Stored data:

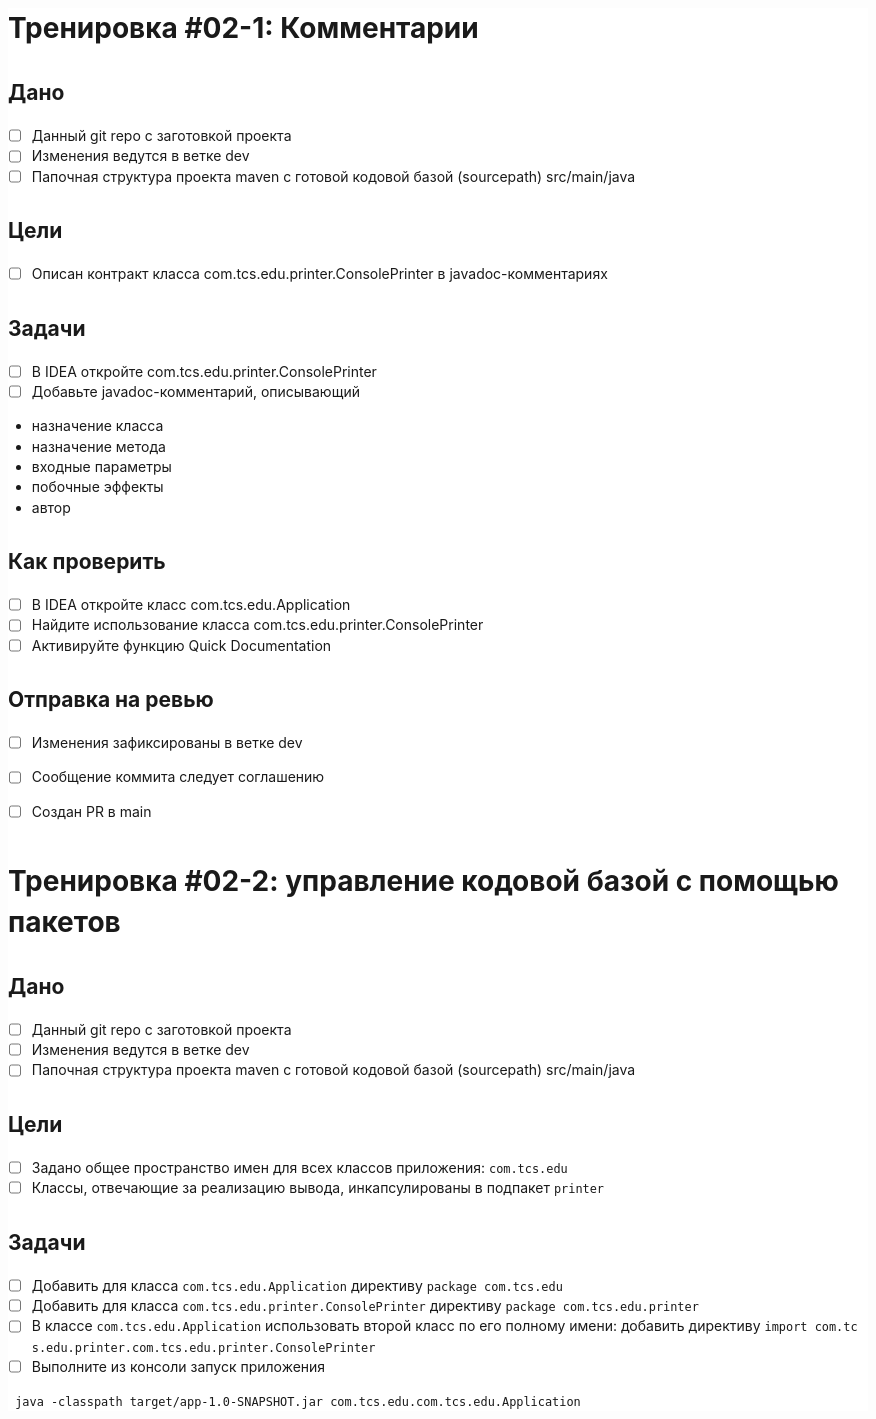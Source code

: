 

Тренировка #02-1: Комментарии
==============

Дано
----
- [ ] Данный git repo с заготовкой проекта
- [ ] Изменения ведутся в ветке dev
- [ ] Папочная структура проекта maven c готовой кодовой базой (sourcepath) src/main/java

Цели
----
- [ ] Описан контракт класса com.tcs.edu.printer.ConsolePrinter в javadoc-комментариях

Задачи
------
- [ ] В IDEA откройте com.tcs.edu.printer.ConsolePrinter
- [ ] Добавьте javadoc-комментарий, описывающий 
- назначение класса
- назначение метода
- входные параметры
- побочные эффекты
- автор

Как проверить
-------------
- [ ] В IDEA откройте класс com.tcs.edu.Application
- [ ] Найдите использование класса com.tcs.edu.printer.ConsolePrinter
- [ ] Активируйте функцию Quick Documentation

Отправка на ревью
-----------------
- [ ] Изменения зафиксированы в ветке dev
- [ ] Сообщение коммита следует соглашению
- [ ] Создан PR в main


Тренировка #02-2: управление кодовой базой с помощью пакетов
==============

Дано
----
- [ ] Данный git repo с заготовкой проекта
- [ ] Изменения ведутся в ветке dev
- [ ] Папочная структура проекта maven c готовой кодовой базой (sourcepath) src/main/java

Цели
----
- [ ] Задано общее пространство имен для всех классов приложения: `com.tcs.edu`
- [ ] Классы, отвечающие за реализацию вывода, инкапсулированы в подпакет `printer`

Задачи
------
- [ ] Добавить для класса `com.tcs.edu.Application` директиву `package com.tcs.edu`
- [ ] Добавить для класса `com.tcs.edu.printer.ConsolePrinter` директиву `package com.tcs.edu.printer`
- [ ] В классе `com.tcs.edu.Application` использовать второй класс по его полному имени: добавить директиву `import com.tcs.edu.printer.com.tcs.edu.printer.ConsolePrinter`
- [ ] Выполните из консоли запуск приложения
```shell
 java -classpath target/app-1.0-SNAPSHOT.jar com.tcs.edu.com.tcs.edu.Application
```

==

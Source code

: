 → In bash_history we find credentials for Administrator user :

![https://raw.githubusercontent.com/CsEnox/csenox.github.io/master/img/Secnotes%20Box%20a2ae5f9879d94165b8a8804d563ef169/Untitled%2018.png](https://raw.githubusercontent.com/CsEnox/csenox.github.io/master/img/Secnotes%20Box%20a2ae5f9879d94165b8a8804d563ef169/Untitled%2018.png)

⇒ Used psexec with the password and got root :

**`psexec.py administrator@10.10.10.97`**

**Problem statement:** Determine how many lines in the entries above hold the string "psexec", then report that number and nothing further.

**Exercise solution:** 2